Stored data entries

===

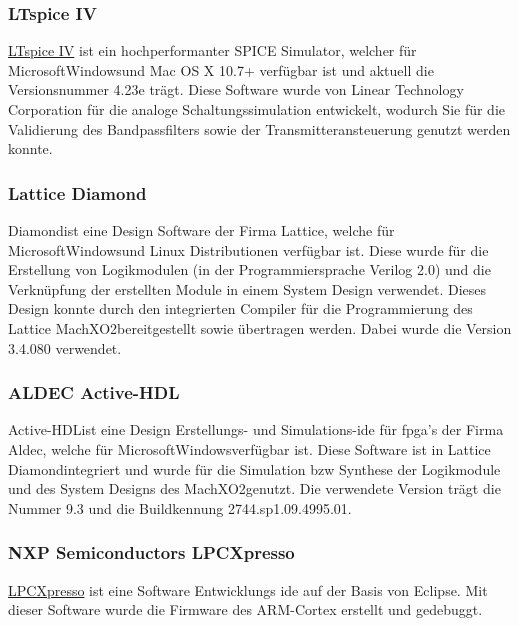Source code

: \subsubsection*{LTspice IV}\label{sw:ltspice}
\href{LTspice IV}{LTspice IV\SymbReg} ist ein hochperformanter SPICE Simulator, welcher für Microsoft\SymbC Windows\SymbReg und Mac OS X 10.7+ verfügbar ist und aktuell die Versionsnummer 4.23e trägt. Diese Software wurde von Linear Technology Corporation für die analoge Schaltungssimulation entwickelt, wodurch Sie für die Validierung des Bandpassfilters sowie der Transmitteransteuerung genutzt werden konnte. \cite{ltspice}

\subsubsection*{Lattice Diamond}\label{subsub:diamond}
Diamond\SymbReg  ist eine Design Software der Firma Lattice\SymbC, welche für Microsoft\SymbC Windows\SymbReg und Linux Distributionen verfügbar ist. Diese wurde für die Erstellung von Logikmodulen (in der Programmiersprache Verilog 2.0) und die Verknüpfung der erstellten Module in einem System Design verwendet. Dieses Design konnte durch den integrierten Compiler für die Programmierung des Lattice MachXO2\SymbTM bereitgestellt sowie übertragen werden. Dabei wurde die Version 3.4.080 verwendet.
\subsubsection*{ALDEC Active-HDL}
Active-HDL\SymbTM ist eine Design Erstellungs- und Simulations-\ac{ide} für \ac{fpga}'s der Firma Aldec, welche für Microsoft\SymbC Windows\SymbReg verfügbar ist. Diese Software ist in Lattice Diamond\SymbReg integriert und wurde für die Simulation \ac{bzw} Synthese der Logikmodule und des System Designs des MachXO2\SymbTM genutzt. Die verwendete Version trägt die Nummer 9.3 und die Buildkennung 2744.sp1.09.4995.01.
\subsubsection*{NXP Semiconductors LPCXpresso}\label{sec:xpresso}
\href{http://www.lpcware.com/lpcxpresso/home}{LPCXpresso} ist eine Software Entwicklungs \ac{ide} auf der Basis von Eclipse. Mit dieser Software wurde die Firmware des ARM-Cortex erstellt und gedebuggt. \cite{lpcxpresso}
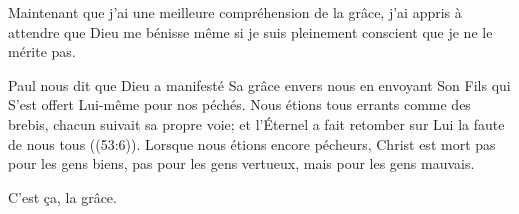 
Maintenant que j'ai une meilleure compréhension de la grâce,
 j'ai appris à attendre que Dieu me bénisse même si je suis pleinement
 conscient que je ne le mérite pas.

Paul nous dit que Dieu a manifesté Sa grâce envers nous en envoyant Son Fils
 qui S'est offert Lui-même pour nos péchés.
 \og Nous étions tous errants comme des brebis, chacun suivait sa propre voie;
 et l'Éternel a fait retomber sur Lui la faute de nous tous \fg{}
 ((53:6)).
 Lorsque nous étions encore pécheurs, Christ est mort
 \ocadr pas pour les gens biens, pas pour les gens vertueux,
 mais pour les gens mauvais.

C'est ça,  la grâce.

\dvrule


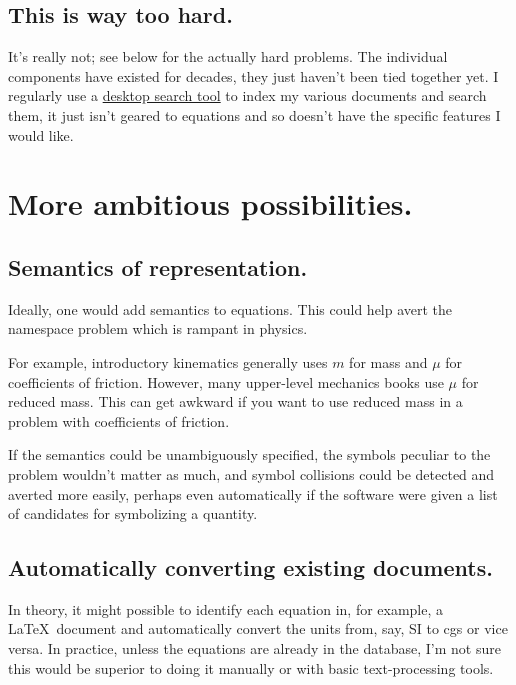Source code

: \documentclass[12pt,letterpaper]{article}
\begin{document}
\subsection{This is way too hard.}

It's really not; see below for the actually hard problems. The individual components have existed for decades, they just haven't been tied together yet. I regularly use a \href{https://en.wikipedia.org/wiki/Recoll}{desktop search tool} to index my various documents and search them, it just isn't geared to equations and so doesn't have the specific features I would like.

\section{More ambitious possibilities.}

\subsection{Semantics of representation.}

Ideally, one would add semantics to equations. This could help avert the namespace problem which is rampant in physics.

For example, introductory kinematics generally uses $m$ for mass and $\mu$ for coefficients of friction. However, many upper-level mechanics books use $\mu$ for reduced mass. This can get awkward if you want to use reduced mass in a problem with coefficients of friction.

If the semantics could be unambiguously specified, the symbols peculiar to the problem wouldn't matter as much, and symbol collisions could be detected and averted more easily, perhaps even automatically if the software were given a list of candidates for symbolizing a quantity.

\subsection{Automatically converting existing documents.}

In theory, it might possible to identify each equation in, for example, a \LaTeX\ document and automatically convert the units from, say, SI to cgs or vice versa. In practice, unless the equations are already in the database, I'm not sure this would be superior to doing it manually or with basic text-processing tools.
\end{document}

===

> _Your goal_
What lines of the data contain the string "grâce"? List them.

> _Answer below_
Maintenant que j'ai une meilleure compréhension de la grâce,
Paul nous dit que Dieu a manifesté Sa grâce envers nous en envoyant Son Fils
C'est ça,  la grâce.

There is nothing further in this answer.